TASK OBJECTIVE: Line by line, copy all of the data exactly.

Stored entries
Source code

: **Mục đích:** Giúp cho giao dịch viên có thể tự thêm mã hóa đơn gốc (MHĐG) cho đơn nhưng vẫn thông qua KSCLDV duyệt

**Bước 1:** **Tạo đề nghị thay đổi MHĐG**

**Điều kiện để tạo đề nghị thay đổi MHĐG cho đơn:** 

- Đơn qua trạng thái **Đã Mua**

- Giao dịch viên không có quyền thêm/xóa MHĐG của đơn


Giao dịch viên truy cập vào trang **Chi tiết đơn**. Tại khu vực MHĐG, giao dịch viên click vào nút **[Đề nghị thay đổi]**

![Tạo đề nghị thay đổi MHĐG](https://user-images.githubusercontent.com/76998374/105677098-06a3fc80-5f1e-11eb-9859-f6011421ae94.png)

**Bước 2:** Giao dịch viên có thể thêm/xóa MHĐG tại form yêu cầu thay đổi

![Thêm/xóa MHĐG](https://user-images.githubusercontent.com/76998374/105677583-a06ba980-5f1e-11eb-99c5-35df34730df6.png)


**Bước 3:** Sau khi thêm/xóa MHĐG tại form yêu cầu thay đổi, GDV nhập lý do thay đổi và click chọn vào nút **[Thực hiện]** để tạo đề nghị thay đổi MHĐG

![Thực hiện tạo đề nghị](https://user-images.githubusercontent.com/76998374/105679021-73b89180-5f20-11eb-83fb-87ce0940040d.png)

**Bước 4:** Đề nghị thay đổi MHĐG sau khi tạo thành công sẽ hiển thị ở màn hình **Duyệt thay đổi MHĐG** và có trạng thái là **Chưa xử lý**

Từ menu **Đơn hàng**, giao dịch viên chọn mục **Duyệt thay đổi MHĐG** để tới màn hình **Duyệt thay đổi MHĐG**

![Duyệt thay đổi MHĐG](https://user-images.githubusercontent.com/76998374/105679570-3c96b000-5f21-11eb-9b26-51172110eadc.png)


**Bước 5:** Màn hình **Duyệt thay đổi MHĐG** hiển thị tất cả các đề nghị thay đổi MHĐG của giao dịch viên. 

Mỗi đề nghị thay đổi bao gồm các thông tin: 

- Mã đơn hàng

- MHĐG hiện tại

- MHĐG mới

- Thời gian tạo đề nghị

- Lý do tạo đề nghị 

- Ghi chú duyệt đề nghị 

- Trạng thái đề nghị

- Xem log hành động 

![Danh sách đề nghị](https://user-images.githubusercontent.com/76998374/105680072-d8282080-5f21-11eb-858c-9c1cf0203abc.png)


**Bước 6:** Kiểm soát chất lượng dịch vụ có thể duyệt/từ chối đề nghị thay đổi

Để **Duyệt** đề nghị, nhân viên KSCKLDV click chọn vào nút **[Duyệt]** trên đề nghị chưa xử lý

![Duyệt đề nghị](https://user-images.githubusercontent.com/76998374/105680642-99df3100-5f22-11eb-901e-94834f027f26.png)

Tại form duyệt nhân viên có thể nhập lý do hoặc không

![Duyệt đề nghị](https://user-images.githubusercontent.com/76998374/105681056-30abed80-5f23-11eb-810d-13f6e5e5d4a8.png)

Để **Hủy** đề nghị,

WRITTEN ANSWER:
Source code

: **Mục đích:** Giúp cho giao dịch viên có thể tự thêm mã hóa đơn gốc (MHĐG) cho đơn nhưng vẫn thông qua KSCLDV duyệt

**Bước 1:** **Tạo đề nghị thay đổi MHĐG**

**Điều kiện để tạo đề nghị thay đổi MHĐG cho đơn:** 

- Đơn qua trạng thái **Đã Mua**

- Giao dịch viên không có quyền thêm/xóa MHĐG của đơn


Giao dịch viên truy cập vào trang **Chi tiết đơn**. Tại khu vực MHĐG, giao dịch viên click vào nút **[Đề nghị thay đổi]**

![Tạo đề nghị thay đổi MHĐG](https://user-images.githubusercontent.com/76998374/105677098-06a3fc80-5f1e-11eb-9859-f6011421ae94.png)

**Bước 2:** Giao dịch viên có thể thêm/xóa MHĐG tại form yêu cầu thay đổi

![Thêm/xóa MHĐG](https://user-images.githubusercontent.com/76998374/105677583-a06ba980-5f1e-11eb-99c5-35df34730df6.png)


**Bước 3:** Sau khi thêm/xóa MHĐG tại form yêu cầu thay đổi, GDV nhập lý do thay đổi và click chọn vào nút **[Thực hiện]** để tạo đề nghị thay đổi MHĐG

![Thực hiện tạo đề nghị](https://user-images.githubusercontent.com/76998374/105679021-73b89180-5f20-11eb-83fb-87ce0940040d.png)

**Bước 4:** Đề nghị thay đổi MHĐG sau khi tạo thành công sẽ hiển thị ở màn hình **Duyệt thay đổi MHĐG** và có trạng thái là **Chưa xử lý**

Từ menu **Đơn hàng**, giao dịch viên chọn mục **Duyệt thay đổi MHĐG** để tới màn hình **Duyệt thay đổi MHĐG**

![Duyệt thay đổi MHĐG](https://user-images.githubusercontent.com/76998374/105679570-3c96b000-5f21-11eb-9b26-51172110eadc.png)


**Bước 5:** Màn hình **Duyệt thay đổi MHĐG** hiển thị tất cả các đề nghị thay đổi MHĐG của giao dịch viên. 

Mỗi đề nghị thay đổi bao gồm các thông tin: 

- Mã đơn hàng

- MHĐG hiện tại

- MHĐG mới

- Thời gian tạo đề nghị

- Lý do tạo đề nghị 

- Ghi chú duyệt đề nghị 

- Trạng thái đề nghị

- Xem log hành động 

![Danh sách đề nghị](https://user-images.githubusercontent.com/76998374/105680072-d8282080-5f21-11eb-858c-9c1cf0203abc.png)


**Bước 6:** Kiểm soát chất lượng dịch vụ có thể duyệt/từ chối đề nghị thay đổi

Để **Duyệt** đề nghị, nhân viên KSCKLDV click chọn vào nút **[Duyệt]** trên đề nghị chưa xử lý

![Duyệt đề nghị](https://user-images.githubusercontent.com/76998374/105680642-99df3100-5f22-11eb-901e-94834f027f26.png)

Tại form duyệt nhân viên có thể nhập lý do hoặc không

![Duyệt đề nghị](https://user-images.githubusercontent.com/76998374/105681056-30abed80-5f23-11eb-810d-13f6e5e5d4a8.png)

Để **Hủy** đề nghị,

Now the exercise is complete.